Work required: Do any lines in the data below contain "that"? If so, copy every one of them.

[Document images with source code]
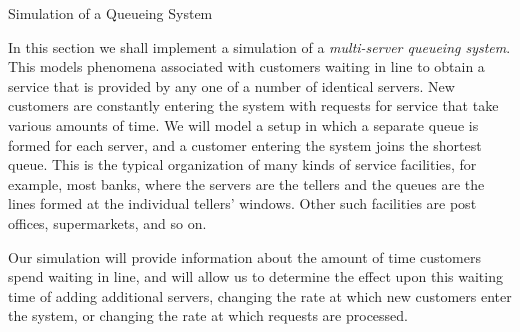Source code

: % 
% 
% 
% 
% 
% 

 {Simulation of a Queueing System}

\noindent
In this section we shall implement a simulation of a {\it multi-server
queueing system}.  This models phenomena associated with customers
waiting in line to obtain a service that is provided by any
one of a number of identical servers.  New customers are constantly
entering the system with requests for service that take various
amounts of time.  We will model a setup in which a separate queue is
formed for each server, and a customer entering the system joins the
shortest queue.  This is the typical organization of many kinds of
service facilities, for example, most banks, where the servers are the
tellers and the queues are the lines formed at the individual tellers'
windows.  Other such facilities are post offices, supermarkets, and so on.

\parindent10pt
Our simulation will provide information about the amount of time
customers spend waiting in line, and will allow us to determine the
effect upon this waiting time of adding additional servers, changing
the rate at which new customers enter the system, or changing the rate
at which requests are processed.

Reply to the task:
waiting in line to obtain a service that is provided by any
entering the system with requests for service that take various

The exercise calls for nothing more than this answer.